PROVIDED RECORDS
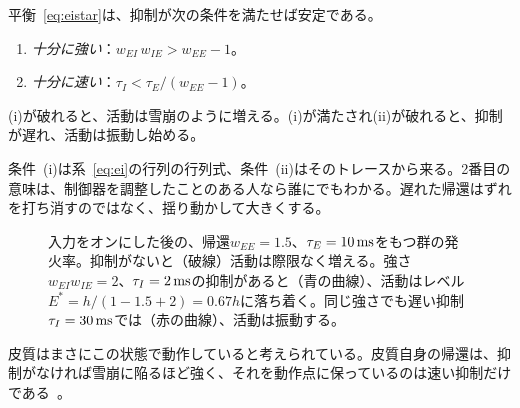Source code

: \begin{keyblock}
\begin{proposition}[安定性の条件]
\label{prop:ei}
平衡~\eqref{eq:eistar}は、抑制が次の条件を満たせば安定である。
\begin{enumerate}
\item[(i)] \emph{十分に強い}：$w_{EI}\,w_{IE} > w_{EE}-1$。
\item[(ii)] \emph{十分に速い}：$\tau_I < \tau_E/(w_{EE}-1)$。
\end{enumerate}
(i)が破れると、活動は雪崩のように増える。(i)が満たされ(ii)が破れると、抑制が遅れ、活動は振動し始める。
\end{proposition}
\end{keyblock}

条件~(i)は系~\eqref{eq:ei}の行列の行列式、条件~(ii)はそのトレースから来る。2番目の意味は、制御器を調整したことのある人なら誰にでもわかる。遅れた帰還はずれを打ち消すのではなく、揺り動かして大きくする。

\begin{figure}[t]
\centering
{}
\caption{入力をオンにした後の、帰還$w_{EE}=1.5$、$\tau_E=10\ms$をもつ群の発火率。抑制がないと（破線）活動は際限なく増える。強さ$w_{EI}w_{IE}=2$、$\tau_I=2\ms$の抑制があると（青の曲線）、活動はレベル$E^*=h/(1-1.5+2)=0.67h$に落ち着く。同じ強さでも遅い抑制$\tau_I=30\ms$では（赤の曲線）、活動は振動する。}
\label{fig:ei}
\end{figure}

皮質はまさにこの状態で動作していると考えられている。皮質自身の帰還は、抑制がなければ雪崩に陥るほど強く、それを動作点に保っているのは速い抑制だけである~\cite{Tsodyks1997isn}。

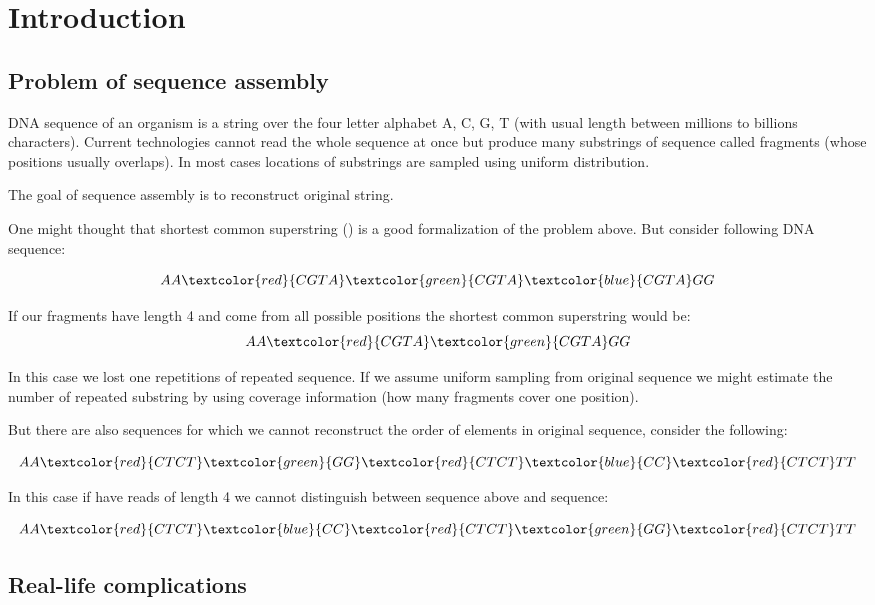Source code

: \chapter{Introduction}

\section{Problem of sequence assembly}

DNA sequence of an organism is a string over the four letter alphabet A, C, G, T
(with usual length between millions to billions characters).
Current technologies cannot read the whole sequence at once but produce many
substrings of sequence called fragments (whose positions usually overlaps).
In most cases locations of substrings are sampled using uniform distribution.

The goal of sequence assembly is to reconstruct original string.

One might thought that shortest common superstring (\cite{maier1977note}) 
is a good formalization of the problem above. But consider following DNA sequence:

$$AA\textcolor{red}{CGTA}\textcolor{green}{CGTA}\textcolor{blue}{CGTA}GG$$

If our fragments have length 4 and come from all possible positions the shortest
common superstring would be:
$$AA\textcolor{red}{CGTA}\textcolor{green}{CGTA}GG$$

In this case we lost one repetitions of repeated sequence. If we assume uniform
sampling from original sequence we might estimate the number of repeated substring
by using coverage information (how many fragments cover one position).

But there are also sequences for which we cannot reconstruct the order of elements in
original sequence, consider the following:

$$AA\textcolor{red}{CTCT}\textcolor{green}{GG}\textcolor{red}{CTCT}\textcolor{blue}{CC}\textcolor{red}{CTCT}TT$$

In this case if have reads of length 4 we cannot distinguish between sequence above and
sequence:

$$AA\textcolor{red}{CTCT}\textcolor{blue}{CC}\textcolor{red}{CTCT}\textcolor{green}{GG}\textcolor{red}{CTCT}TT$$


\section{Real-life complications}

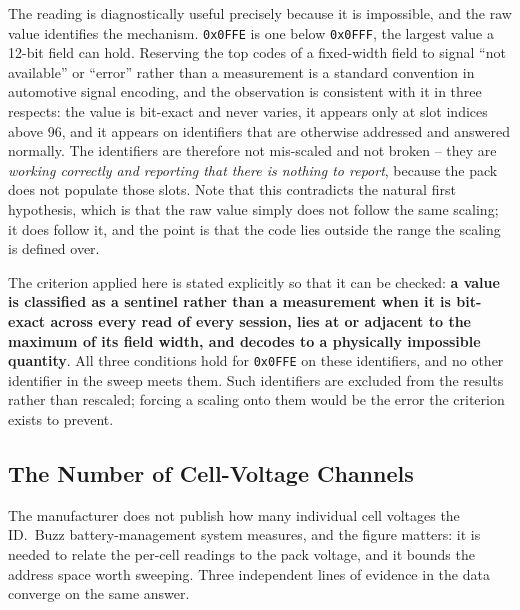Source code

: \documentclass[11pt,a4paper,oneside,parskip=half]{scrreprt}
\providecommand{\hex}{}\renewcommand{\hex}[1]{\texttt{0x#1}}
\begin{document}
The reading is diagnostically useful precisely because it is impossible, and the raw value identifies the mechanism. \hex{0FFE} is one below \hex{0FFF}, the largest value a 12-bit field can hold. Reserving the top codes of a fixed-width field to signal ``not available'' or ``error'' rather than a measurement is a standard convention in automotive signal encoding, and the observation is consistent with it in three respects: the value is bit-exact and never varies, it appears only at slot indices above 96, and it appears on identifiers that are otherwise addressed and answered normally. The identifiers are therefore not mis-scaled and not broken -- they are \emph{working correctly and reporting that there is nothing to report}, because the pack does not populate those slots. Note that this contradicts the natural first hypothesis, which is that the raw value simply does not follow the same scaling; it does follow it, and the point is that the code lies outside the range the scaling is defined over.

The criterion applied here is stated explicitly so that it can be checked: \textbf{a value is classified as a sentinel rather than a measurement when it is bit-exact across every read of every session, lies at or adjacent to the maximum of its field width, and decodes to a physically impossible quantity}. All three conditions hold for \hex{0FFE} on these identifiers, and no other identifier in the sweep meets them. Such identifiers are excluded from the results rather than rescaled; forcing a scaling onto them would be the error the criterion exists to prevent.

\subsection{The Number of Cell-Voltage Channels}
\label{ssec:cellcount}
The manufacturer does not publish how many individual cell voltages the ID.~Buzz battery-management system measures, and the figure matters: it is needed to relate the per-cell readings to the pack voltage, and it bounds the address space worth sweeping. Three independent lines of evidence in the data converge on the same answer.
\end{document}
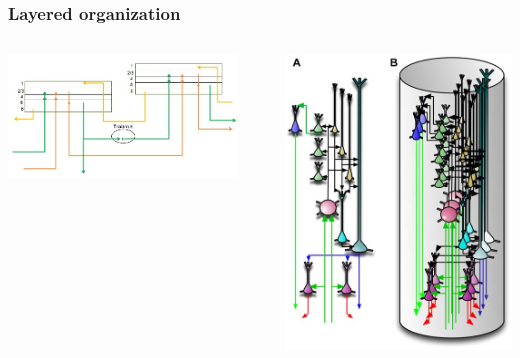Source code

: \documentclass[default]{beamer}
\begin{document}
	\begin{frame}
		\frametitle{Layered organization}
		
		\begin{columns}
			\begin{column}{0.65\textwidth}
				\includegraphics[width=0.9\textwidth]{mpf/regions_connect}
			\end{column}
			\begin{column}{0.35\textwidth}
				\includegraphics[width=\textwidth]{phisio/column}
			\end{column}
		\end{columns}
	\end{frame}
			
\end{document}
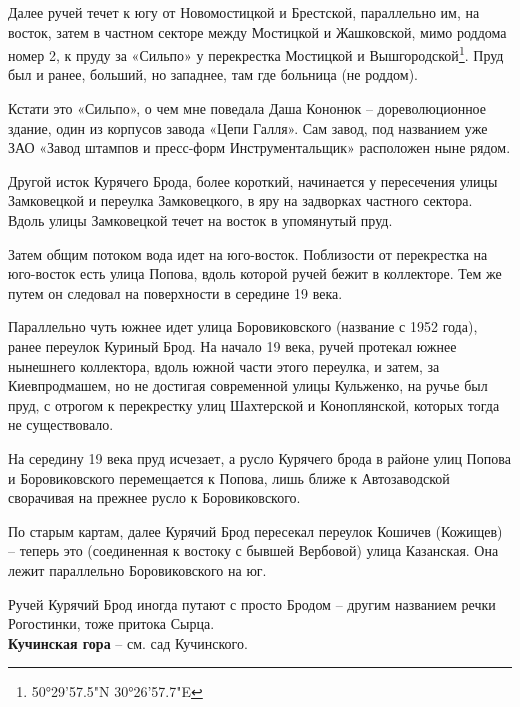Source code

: Далее ручей течет к югу от Новомостицкой и Брестской, параллельно им, на восток, затем в частном секторе между Мостицкой и Жашковской, мимо роддома номер 2, к пруду за «Сильпо» у перекрестка Мостицкой и Вышгородской\footnote{50°29'57.5"N 30°26'57.7"E}. Пруд был и ранее, больший, но западнее, там где больница (не роддом).

Кстати это «Сильпо», о чем мне поведала Даша Кононюк – дореволюционное здание, один из корпусов завода «Цепи Галля». Сам завод, под названием уже ЗАО «Завод штампов и пресс-форм Инструментальщик» расположен ныне рядом.


Другой исток Курячего Брода, более короткий, начинается у пересечения улицы Замковецкой и переулка Замковецкого, в яру на задворках частного сектора. Вдоль улицы Замковецкой течет на восток в упомянутый пруд. 

Затем общим потоком вода идет на юго-вос\-ток. Поблизости от перекрестка на юго-восток есть улица Попова, вдоль которой ручей бежит в коллекторе. Тем же путем он следовал на поверхности в середине 19 века.

Параллельно чуть южнее идет улица Боровиковского (название с 1952 года), ранее переулок Куриный Брод. На начало 19 века, ручей протекал южнее нынешнего коллектора, вдоль южной части этого переулка, и затем, за Киевпродмашем, но не достигая современной улицы Кульженко, на ручье был пруд, с отрогом к перекрестку улиц Шахтерской и Коноплянской, которых тогда не существовало.

На середину 19 века пруд исчезает, а русло Курячего брода в районе улиц Попова и Боровиковского перемещается к Попова, лишь ближе к Автозаводской сворачивая на прежнее русло к Боровиковского.

По старым картам, далее Курячий Брод пересекал переулок Кошичев (Кожищев) – теперь это (соединенная к востоку с бывшей Вербовой) улица Казанская. Она лежит параллельно Боровиковского на юг.

Ручей Курячий Брод иногда путают с просто Бродом – другим названием речки Рогостинки, тоже притока Сырца.\\ 

\textbf{Кучинская гора} – см. сад Кучинского.
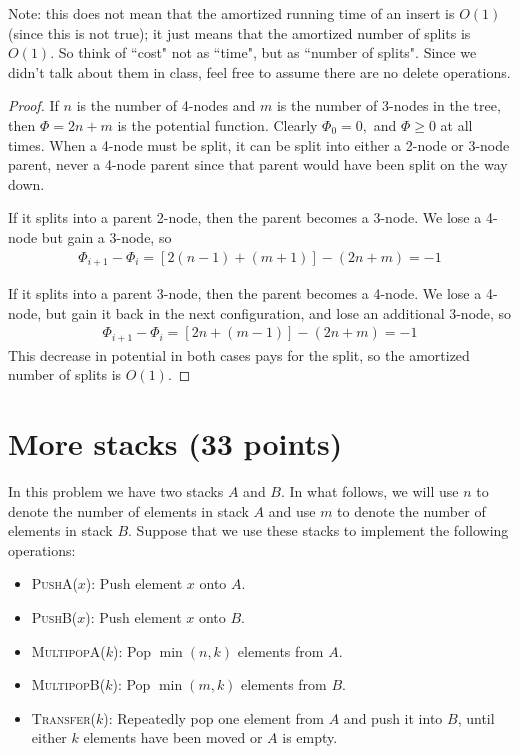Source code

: \documentclass{article}
\begin{document}
Note: this does not mean that the amortized running time of an insert is $O(1)$ (since this is not true); it just means that the amortized number of splits is $O(1)$.  So think of ``cost" not as ``time", but as ``number of splits".  Since we didn't talk about them in class, feel free to assume there are no delete operations.  
\begin{proof}
	If $n$ is the number of 4-nodes and $m$ is the number of 3-nodes in the tree, then $\Phi=2n+m$ is the potential function. Clearly $\Phi_0=0,$ and $\Phi\ge 0$ at all times. When a 4-node must be split, it can be split into either a 2-node or 3-node parent, never a 4-node parent since that parent would have been split on the way down. 

	If it splits into a parent 2-node, then the parent becomes a 3-node. We lose a 4-node but gain a 3-node, so
	\begin{align*}
		\Phi_{i+1}-\Phi_i = \left[2(n-1)+(m+1)\right]-(2n+m) = -1 
	\end{align*}

	If it splits into a parent 3-node, then the parent becomes a 4-node. We lose a 4-node, but gain it back in the next configuration, and lose an additional 3-node, so 
	\begin{align*}
		\Phi_{i+1}-\Phi_i = \left[ 2n+(m-1) \right] - (2n+m) = -1
	\end{align*}
	This decrease in potential in both cases pays for the split, so the amortized number of splits is $O(1).$
\end{proof}


\newpage
\section{More stacks (33 points)}
In this problem we have two stacks $A$ and $B$.  In what follows, we will use $n$ to denote the number of elements in stack $A$ and use $m$ to denote the number of elements in stack $B$.  Suppose that  we use these stacks to implement the following operations: 
\begin{itemize}
	\item \textsc{PushA($x$)}: Push element $x$ onto $A$.
	\item \textsc{PushB($x$)}: Push element $x$ onto $B$.
	\item \textsc{MultipopA($k$)}: Pop $\min(n,k)$ elements from $A$.
	\item \textsc{MultipopB($k$)}: Pop $\min(m,k)$ elements from $B$.
	\item \textsc{Transfer($k$)}: Repeatedly pop one element from $A$ and push it into $B$, until either $k$ elements have been moved or $A$ is empty.
\end{itemize}
\end{document}
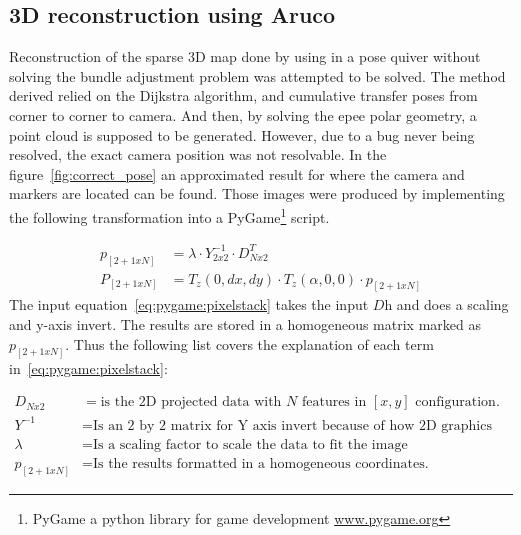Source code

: \subsection{3D reconstruction using Aruco}%
Reconstruction of the sparse 3D map done by using  in a pose quiver without solving the bundle adjustment problem was attempted to be solved.
The method derived relied on the Dijkstra algorithm, and cumulative transfer poses from corner to corner to camera.
And then, by solving the epee polar geometry, a point cloud is supposed to be generated.
However, due to a bug never being resolved, the exact camera position was not resolvable.
In the figure~\ref{fig:correct_pose} an approximated result for where the camera and \aruco{ } markers are located can be found.
Those images were produced by implementing the following transformation into a PyGame\footnote{PyGame a python library for game development \url{www.pygame.org}} script.


\begin{align}
    p_{[2+1xN]} & = \lambda \cdot Y^{-1}_{2x2}\cdot D^{T}_{Nx2} \label{eq:pygame:pixelstack}\\
    P_{[2+1xN]} & = T_{z}(0,dx,dy) \cdot T_{z}(\alpha,0,0) \cdot p_{[2+1xN]} \label{eq:pygame:tf}
\end{align}
The input equation~\ref{eq:pygame:pixelstack} takes the input $D$h and does a scaling and y-axis invert.
The results are stored in a homogeneous matrix marked as $p_{[2+1xN]}$.
Thus the following list covers the explanation of each term in~\ref{eq:pygame:pixelstack}:


\begin{align*}
    D_{Nx2}   &=       \text{is the 2D projected data with $N$ features in $[x,y]$ configuration.}\\
    Y^{-1}    &=       \text{Is an 2 by 2 matrix for Y axis invert because of how 2D graphics works.}\\
    \lambda   &=      \text{Is a scaling factor to scale the data to fit the image}\\
    p_{[2+1xN]} &=      \text{Is the results formatted in a homogeneous coordinates.}
\end{align*}

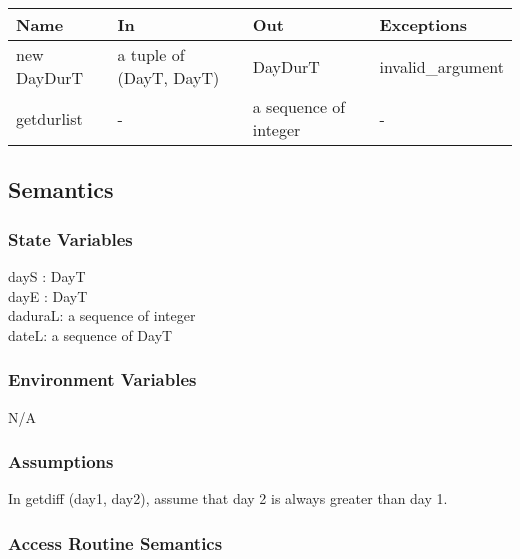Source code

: \documentclass[12pt, titlepage]{article}
\begin{document}
\begin{center}
\begin{tabular}{p{3cm} p{5cm} p{4cm} p{2cm}}
\hline
\textbf{Name} & \textbf{In} & \textbf{Out} & \textbf{Exceptions} \\
\hline
new DayDurT& a tuple of (DayT, DayT)  & DayDurT & invalid\_argument \\
getdurlist &  -  & a sequence of integer & - \\

\hline
\end{tabular}
\end{center}


\subsection{Semantics}

\subsubsection{State Variables}
dayS : DayT \\
dayE : DayT\\
daduraL: a sequence of integer\\
dateL: a sequence of DayT\\
\subsubsection{Environment Variables}

N/A\\

\subsubsection{Assumptions}
In  getdiff (day1, day2), assume that day 2 is always greater than day 1.

\subsubsection{ Access Routine Semantics}
\end{document}
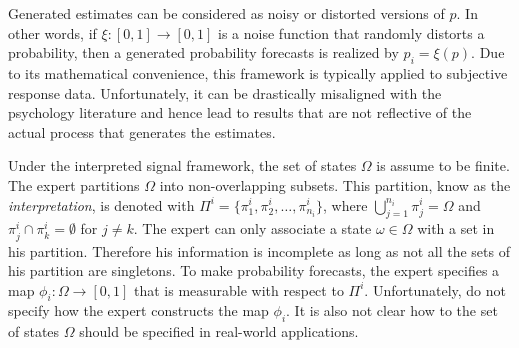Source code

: \documentclass[11pt,twoside]{article}
\begin{document}
Generated estimates can be considered as noisy or distorted versions of $p$. In other words, if $\xi: [0,1] \to [0,1]$ is a noise function that randomly distorts a probability, then a generated probability forecasts is realized by $p_i = \xi(p)$. Due to its mathematical convenience, this framework is typically applied to subjective response data. Unfortunately, it can be drastically misaligned with the psychology literature and hence lead to results that are not reflective of the actual process that generates the estimates.

Under the interpreted signal framework, the set of states $\Omega$ is assume to be finite. The expert partitions $\Omega$ into non-overlapping subsets. This partition, know as the \textit{interpretation}, is denoted with $\Pi^i = \{\pi_1^i, \pi_2^i, \dots, \pi_{n_i}^i\}$, where $\bigcup_{j=1}^{n_i} \pi_j^i = \Omega$ and  $\pi_j^i \cap \pi_k^i = \emptyset$ for $j \neq k$. The expert can only associate a state $\omega \in \Omega$ with a set in his partition. Therefore his information is incomplete as long as not all the sets of his partition are singletons. To make probability forecasts, the expert specifies a map $\phi_i: \Omega \to [0, 1]$ that is measurable with respect to $\Pi^i$. 
Unfortunately, \cite{hong2009interpreted} do not specify how the expert constructs the map $\phi_i$. It is also not clear how to the set of states $\Omega$ should be specified in real-world applications.  
\end{document}
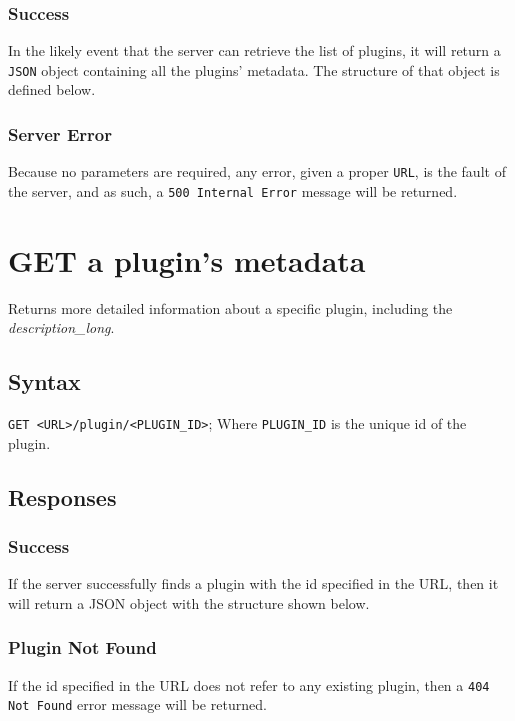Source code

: \documentclass[a4paper, 12pt]{article}
\begin{document}
			\subsubsection{Success}
				In the likely event that the server can retrieve the list of plugins, it will return a \verb|JSON| object containing all the plugins' metadata. The structure of that object is defined below.

				

			\subsubsection{Server Error}
				Because no parameters are required, any error, given a proper \verb|URL|, is the fault of the server, and as such, a \verb|500 Internal Error| message will be returned.

	\section{GET a plugin's metadata}
		Returns more detailed information about a specific plugin, including the \emph{description\_long}.

		\subsection{Syntax}
			\verb|GET <URL>/plugin/<PLUGIN_ID>|; \footnotesize{Where \verb|PLUGIN_ID| is the unique id of the plugin.}

		\subsection{Responses}
			\subsubsection{Success}
				If the server successfully finds a plugin with the id specified in the URL, then it will return a JSON object with the structure shown below.

				

			\subsubsection{Plugin Not Found}
				If the id specified in the URL does not refer to any existing plugin, then a \verb|404 Not Found| error message will be returned.
\end{document}
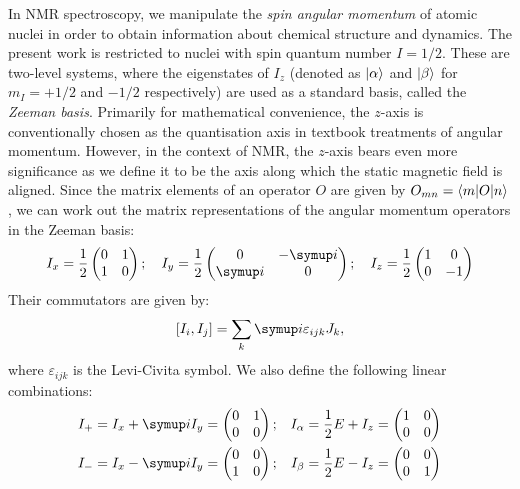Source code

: In NMR spectroscopy, we manipulate the \textit{spin angular momentum} of atomic nuclei in order to obtain information about chemical structure and dynamics.
The present work is restricted to nuclei with spin quantum number $I = 1/2$.
These are two-level systems, where the eigenstates of $I_z$ (denoted as $\ket{\alpha}$ and $\ket{\beta}$ for $m_I = +1/2$ and $-1/2$ respectively) are used as a standard basis, called the \textit{Zeeman basis}.
Primarily for mathematical convenience, the $z$-axis is conventionally chosen as the quantisation axis in textbook treatments of angular momentum.
However, in the context of NMR, the $z$-axis bears even more significance as we define it to be the axis along which the static magnetic field is aligned.
Since the matrix elements of an operator $O$ are given by $O_{mn} = \braket{m|O|n}$, we can work out the matrix representations of the angular momentum operators in the Zeeman basis:
\begin{equation}
    \label{eq:pauli}
    I_x = \frac{1}{2}\begin{pmatrix} 0 & 1 \\ 1 & 0 \end{pmatrix}; \quad 
    I_y = \frac{1}{2}\begin{pmatrix} 0 & -\mi \\ \mi & 0 \end{pmatrix}; \quad 
    I_z = \frac{1}{2}\begin{pmatrix} 1 & 0 \\ 0 & -1 \end{pmatrix}
\end{equation}
Their commutators are given by:
\begin{equation}
    \label{eq:angmom_commutators}
    [I_i, I_j] = \sum_{k} \mi \varepsilon_{ijk}J_k,
\end{equation}
where $\varepsilon_{ijk}$ is the Levi-Civita symbol.
We also define the following linear combinations:
\begin{equation}
    \label{eq:other_single_spin_ops}
    \begin{aligned}
        I_+ = I_x + \mi I_y &= \begin{pmatrix} 0 & 1 \\ 0 & 0 \end{pmatrix}; &
        I_\alpha = \frac{1}{2}E + I_z &= \begin{pmatrix} 1 & 0 \\ 0 & 0 \end{pmatrix} \\
        I_- = I_x - \mi I_y &= \begin{pmatrix} 0 & 0 \\ 1 & 0 \end{pmatrix}; &
        I_\beta = \frac{1}{2}E - I_z &= \begin{pmatrix} 0 & 0 \\ 0 & 1 \end{pmatrix}
    \end{aligned}
\end{equation}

WHAT IS EXPECTED
An exact copy of the lines above, from the first through the line that holds "DNA sequence of", is what is needed; leave the pictures out.

RESPONSE TO THIS EXERCISE
Source code

: \begin{keyblock}
\begin{proposition}[安定性の条件]
\label{prop:ei}
平衡~\eqref{eq:eistar}は、抑制が次の条件を満たせば安定である。
\begin{enumerate}
\item[(i)] \emph{十分に強い}：$w_{EI}\,w_{IE} > w_{EE}-1$。
\item[(ii)] \emph{十分に速い}：$\tau_I < \tau_E/(w_{EE}-1)$。
\end{enumerate}
(i)が破れると、活動は雪崩のように増える。(i)が満たされ(ii)が破れると、抑制が遅れ、活動は振動し始める。
\end{proposition}
\end{keyblock}

条件~(i)は系~\eqref{eq:ei}の行列の行列式、条件~(ii)はそのトレースから来る。2番目の意味は、制御器を調整したことのある人なら誰にでもわかる。遅れた帰還はずれを打ち消すのではなく、揺り動かして大きくする。

\begin{figure}[t]
\centering
{}
\caption{入力をオンにした後の、帰還$w_{EE}=1.5$、$\tau_E=10\ms$をもつ群の発火率。抑制がないと（破線）活動は際限なく増える。強さ$w_{EI}w_{IE}=2$、$\tau_I=2\ms$の抑制があると（青の曲線）、活動はレベル$E^*=h/(1-1.5+2)=0.67h$に落ち着く。同じ強さでも遅い抑制$\tau_I=30\ms$では（赤の曲線）、活動は振動する。}
\label{fig:ei}
\end{figure}

皮質はまさにこの状態で動作していると考えられている。皮質自身の帰還は、抑制がなければ雪崩に陥るほど強く、それを動作点に保っているのは速い抑制だけである~\cite{Tsodyks1997isn}。

Source code

: \chapter{Introduction}

\section{Problem of sequence assembly}

DNA sequence of an organism is a string over the four letter alphabet A, C, G, T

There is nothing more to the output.